CIA pays off another Afghan despot, hopes for the best
Ahmed Wali Karzai, the brother of the Afghan president and a suspected player in the country’s booming illegal opium trade, gets regular payments from the Central Intelligence Agency, and has for much of the past eight years, according to current and former American officials.
Karzai’s duties include helping to recruit an Afghan paramilitary force that operates at the CIA’s direction (for now) in and around the southern city of Kandahar, and he is also the CIA’s landlord. Karzai rents the former home of Mullah Mohammed Omar, the Taliban’s founder, to the CIA and American Special Operations troops for paramilitary operations spearheaded by a group called the Kandahar Strike Force. On at least one occasion, the Times reports, the strike force has been accused of mounting an unauthorized operation against an official of the Afghan government.
This, to put it mildly, seems like a weird strategy considering Karzai is a player in the opium trade, a major source of revenue for the Taliban.
It appears as though the CIA is — yet again — employing the good ole’ “The Enemy of My Enemy is The Guy Who Screws Me In The End” foreign policy doctrine utilized by the United States and its allies when they supported the Afghan Mujahideen in their efforts to thwart the occupying Soviet power.
That worked out fine, right?
The Times muses that supporting a drug lord may undermine America’s efforts of developing an effective central government that can “maintain law and order and eventually allow the United States to withdraw.” I would agree. Propping up a major drug player and bankrolling his culture of corruption may not be the wisest strategy in a game entirely based on stabilization.
Of course, none of this is new to the Afghan strategy. At the start of the war, American officials paid warlords with — what the Times adorably describes as — “questionable backgrounds” to help topple the Taliban and maintain order with relatively few American troops committed to fight in the country. Even those warlords that didn’t directly benefit monetarily from the United States were nonetheless permitted to flourish in the chaotic aftermath of the U.S. led invasion.
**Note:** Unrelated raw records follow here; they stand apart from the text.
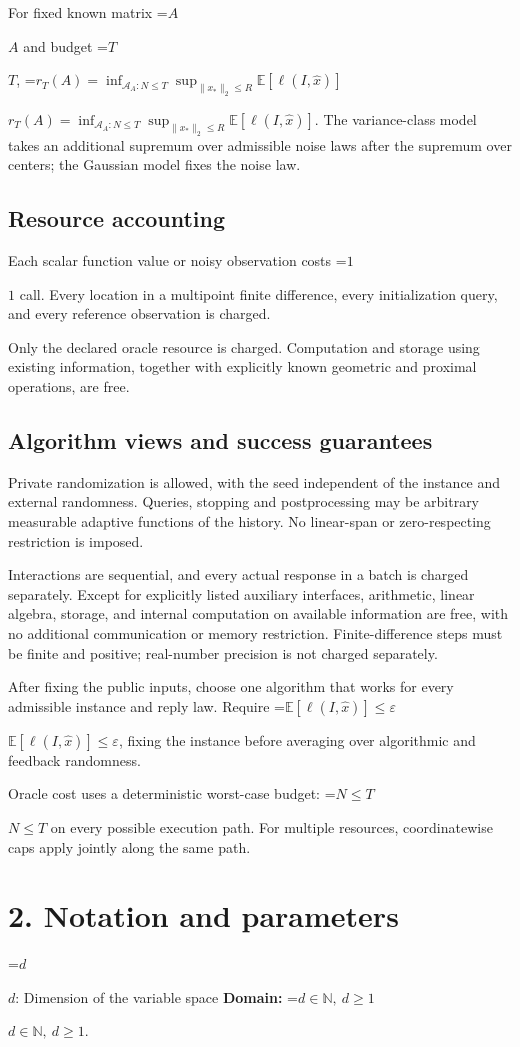 \documentclass[10pt,a4paper]{article}
\newcommand{\AtlasMath}[1]{\par\begingroup\centering\setbox0=\hbox{$\displaystyle #1$}\ifdim\wd0>1.4\linewidth\typeout{ATLAS WIDE FORMULA: \the\wd0}\fi\ifdim\wd0>\linewidth\resizebox{\linewidth}{!}{\box0}\else\box0\fi\par\endgroup}
\newcommand{\AtlasInlineMath}[1]{\begingroup\setbox0=\hbox{$#1$}\ifdim\wd0>.4\linewidth\endgroup\AtlasMath{#1}\else\endgroup$#1$\fi}
\begin{document}
For fixed known matrix \AtlasInlineMath{A} and budget \AtlasInlineMath{T}, \AtlasInlineMath{r_T(A)=\inf_{\mathcal{A}_A:N\le T}\sup_{\|x_*\|_2\le R}\mathbb{E}[\ell(I,\widehat{x})]}. The variance-class model takes an additional supremum over admissible noise laws after the supremum over centers; the Gaussian model fixes the noise law.

\subsection{Resource accounting}
Each scalar function value or noisy observation costs \AtlasInlineMath{1} call. Every location in a multipoint finite difference, every initialization query, and every reference observation is charged.

Only the declared oracle resource is charged. Computation and storage using existing information, together with explicitly known geometric and proximal operations, are free.

\subsection{Algorithm views and success guarantees}
Private randomization is allowed, with the seed independent of the instance and external randomness. Queries, stopping and postprocessing may be arbitrary measurable adaptive functions of the history. No linear-span or zero-respecting restriction is imposed.

Interactions are sequential, and every actual response in a batch is charged separately. Except for explicitly listed auxiliary interfaces, arithmetic, linear algebra, storage, and internal computation on available information are free, with no additional communication or memory restriction. Finite-difference steps must be finite and positive; real-number precision is not charged separately.

After fixing the public inputs, choose one algorithm that works for every admissible instance and reply law. Require \AtlasInlineMath{\mathbb{E}[\ell(I,\widehat{x})]\le \varepsilon}, fixing the instance before averaging over algorithmic and feedback randomness.

Oracle cost uses a deterministic worst-case budget: \AtlasInlineMath{N\le T} on every possible execution path. For multiple resources, coordinatewise caps apply jointly along the same path.

\section{2. Notation and parameters}
\AtlasInlineMath{d}: Dimension of the variable space \textbf{Domain:} \AtlasInlineMath{d\in\mathbb{N},\ d\ge1}.
\end{document}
There was Mohammed Qasim Fahim. After the U.S.-led invasion of Afghanistan in 2001, Fahim became first defense minister and then vice president of Afghanistan. But before all that, he was the former senior commander of the Jamiat-e-Islami militia, and was named by Human Rights Watch in its 2005 report Blood Stained Hands as a key commander in the Afshar Massacre during which about 800 members of the Shia Muslim Hazara minority were killed in a bout of murder, rape and looting in a civilian area of Kabul in September 1992.
Then there was Haji Mohammed Mohaqiq, leader of the notorious Hezb-e Wahdat, which in late 2001-early 2002 targeted Pashtun civilians for violence because of their ethnic ties to the Taliban. Human Rights Watch reports that Hezb-e Wahdat
“[was] implicated in systematic and widespread looting and violence in almost every province under their…control, almost all of it directed at Pashtun villagers. In scores of villages, homes were destroyed, possessions were taken, and men and boys were beaten and in some cases killed.…
[T]here were several reports of rapes of girls and women. In Chimtal district near Mazar-e Sharif, and in Balkh province generally, both Hizb-i Wahdat and Jamiat forces were particularly violent: in one village, Bargah-e Afghani, Hizb-i Wahdat troops killed thirty-seven civilians.”
Mohaqiq moved on to become vice chair of the interim government and Minister of Planning where he used threats and intimidation against other delegates. You can take the boy out of the human rights violations, but you can’t take the human rights violations out of the boy, am I right?
In order to intimidate delegates, Mohaqiq formed a militia that became famous for kidnapping young girls, “forcibly marrying” them AKA raping them, and ransoming them back to their parents. Their favorite strategy was to snatch up girls who were on their way to school, which resulted in parents keeping their girls home rather than risk their abduction and rape.
Good news: President Karzai has promised to carve out a province for Mohaqiq so he can roam free, happily raping and pillaging.
Then there’s Gulbuddin Hekmatyar and Jalaluddin Haqqani, two warlords who were once among America’s most valued allies. In the 1980s, the CIA funneled hundreds of millions of dollars in weapons and ammunition to help them battle the Soviets. Now, Hekmatyar is “as vicious as they come,” according to a senior defense official, while Haqqani’s son (Haqqani himself is believed to be dead) “is definitely the strongest” enemy in the border provinces of Paktia, Paktika, and Khost, known among military officials as p2k.
The list goes on, and on, and on. The names change, but the results are always the same: the enemy of my enemy is the guy who screws me in the end. It’s almost like funneling hundreds of millions of dollars into a culture of unaccountability, rape, torture, kidnapping, drugs, and corruption is a really bad idea. Oh well. That’s why I’m not paid as a “serious expert.” I’m sure Henry Kissinger is somewhere, saying something really valuable about this subject. Let’s ask him.